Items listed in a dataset
|---|

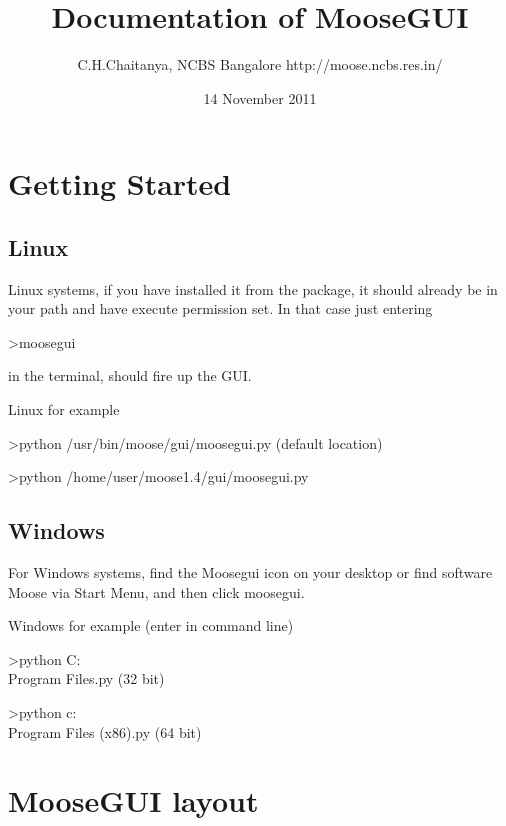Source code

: \documentclass[11pt]{article}
\title{Documentation of MooseGUI }
\author{C.H.Chaitanya, NCBS Bangalore http://moose.ncbs.res.in/}
\date{14 November 2011}
\begin{document}
\maketitle

\setcounter{tocdepth}{3}
\tableofcontents
\vspace*{1cm}









\section{Getting Started}
\label{sec-1}


\subsection{Linux}
\label{sec-1.1}


  Linux systems, if you have installed it from the package, it should already be in your path and have execute permission set. In that case just entering

  >moosegui 

  in the terminal, should fire up the GUI.   

  Linux for example 

  >python /usr/bin/moose/gui/moosegui.py (default location)

  >python /home/user/moose1.4/gui/moosegui.py

\subsection{Windows}
\label{sec-1.2}


  For Windows systems, find the Moosegui icon on your desktop or find software Moose via Start Menu, and then click moosegui.

  Windows for example (enter in command line)

  >python C:\\Program Files\MOOSE\gui\moosegui.py (32 bit)

  >python c:\\Program Files (x86)\MOOSEgui\moosegui.py (64 bit)

\section{MooseGUI layout}
\label{sec-2}
\end{document}
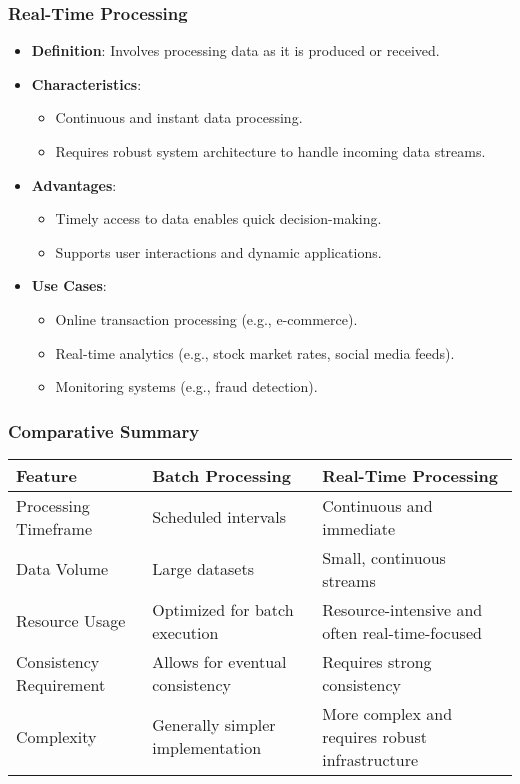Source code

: \documentclass[aspectratio=169]{beamer}
\begin{document}
\begin{frame}[fragile]
    \frametitle{Real-Time Processing}
    \begin{itemize}
        \item \textbf{Definition}: Involves processing data as it is produced or received.
        \item \textbf{Characteristics}:
        \begin{itemize}
            \item Continuous and instant data processing.
            \item Requires robust system architecture to handle incoming data streams.
        \end{itemize}
        \item \textbf{Advantages}:
        \begin{itemize}
            \item Timely access to data enables quick decision-making.
            \item Supports user interactions and dynamic applications.
        \end{itemize}
        \item \textbf{Use Cases}:
        \begin{itemize}
            \item Online transaction processing (e.g., e-commerce).
            \item Real-time analytics (e.g., stock market rates, social media feeds).
            \item Monitoring systems (e.g., fraud detection).
        \end{itemize}
    \end{itemize}
\end{frame}

\begin{frame}[fragile]
    \frametitle{Comparative Summary}
    \begin{tabular}{|l|l|l|}
        \hline
        \textbf{Feature} & \textbf{Batch Processing} & \textbf{Real-Time Processing} \\ \hline
        Processing Timeframe & Scheduled intervals & Continuous and immediate \\ \hline
        Data Volume & Large datasets & Small, continuous streams \\ \hline
        Resource Usage & Optimized for batch execution & Resource-intensive and often real-time-focused \\ \hline
        Consistency Requirement & Allows for eventual consistency & Requires strong consistency \\ \hline
        Complexity & Generally simpler implementation & More complex and requires robust infrastructure \\ \hline
    \end{tabular}
\end{frame}
\end{document}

|---|

§ **Task**: Type the entries above out again exactly, with no pictures.

§ **Finished exercise**:
Source code

: \documentclass[11pt]{article}
\title{Documentation of MooseGUI }
\author{C.H.Chaitanya, NCBS Bangalore http://moose.ncbs.res.in/}
\date{14 November 2011}
\begin{document}
\maketitle

\setcounter{tocdepth}{3}
\tableofcontents
\vspace*{1cm}









\section{Getting Started}
\label{sec-1}


\subsection{Linux}
\label{sec-1.1}


  Linux systems, if you have installed it from the package, it should already be in your path and have execute permission set. In that case just entering

  >moosegui 

  in the terminal, should fire up the GUI.   

  Linux for example 

  >python /usr/bin/moose/gui/moosegui.py (default location)

  >python /home/user/moose1.4/gui/moosegui.py

\subsection{Windows}
\label{sec-1.2}


  For Windows systems, find the Moosegui icon on your desktop or find software Moose via Start Menu, and then click moosegui.

  Windows for example (enter in command line)

  >python C:\\Program Files\MOOSE\gui\moosegui.py (32 bit)

  >python c:\\Program Files (x86)\MOOSEgui\moosegui.py (64 bit)

\section{MooseGUI layout}
\label{sec-2}
\end{document}
Source code

: \documentclass[aspectratio=169]{beamer}
\begin{document}
\begin{frame}[fragile]
    \frametitle{Real-Time Processing}
    \begin{itemize}
        \item \textbf{Definition}: Involves processing data as it is produced or received.
        \item \textbf{Characteristics}:
        \begin{itemize}
            \item Continuous and instant data processing.
            \item Requires robust system architecture to handle incoming data streams.
        \end{itemize}
        \item \textbf{Advantages}:
        \begin{itemize}
            \item Timely access to data enables quick decision-making.
            \item Supports user interactions and dynamic applications.
        \end{itemize}
        \item \textbf{Use Cases}:
        \begin{itemize}
            \item Online transaction processing (e.g., e-commerce).
            \item Real-time analytics (e.g., stock market rates, social media feeds).
            \item Monitoring systems (e.g., fraud detection).
        \end{itemize}
    \end{itemize}
\end{frame}

\begin{frame}[fragile]
    \frametitle{Comparative Summary}
    \begin{tabular}{|l|l|l|}
        \hline
        \textbf{Feature} & \textbf{Batch Processing} & \textbf{Real-Time Processing} \\ \hline
        Processing Timeframe & Scheduled intervals & Continuous and immediate \\ \hline
        Data Volume & Large datasets & Small, continuous streams \\ \hline
        Resource Usage & Optimized for batch execution & Resource-intensive and often real-time-focused \\ \hline
        Consistency Requirement & Allows for eventual consistency & Requires strong consistency \\ \hline
        Complexity & Generally simpler implementation & More complex and requires robust infrastructure \\ \hline
    \end{tabular}
\end{frame}
\end{document}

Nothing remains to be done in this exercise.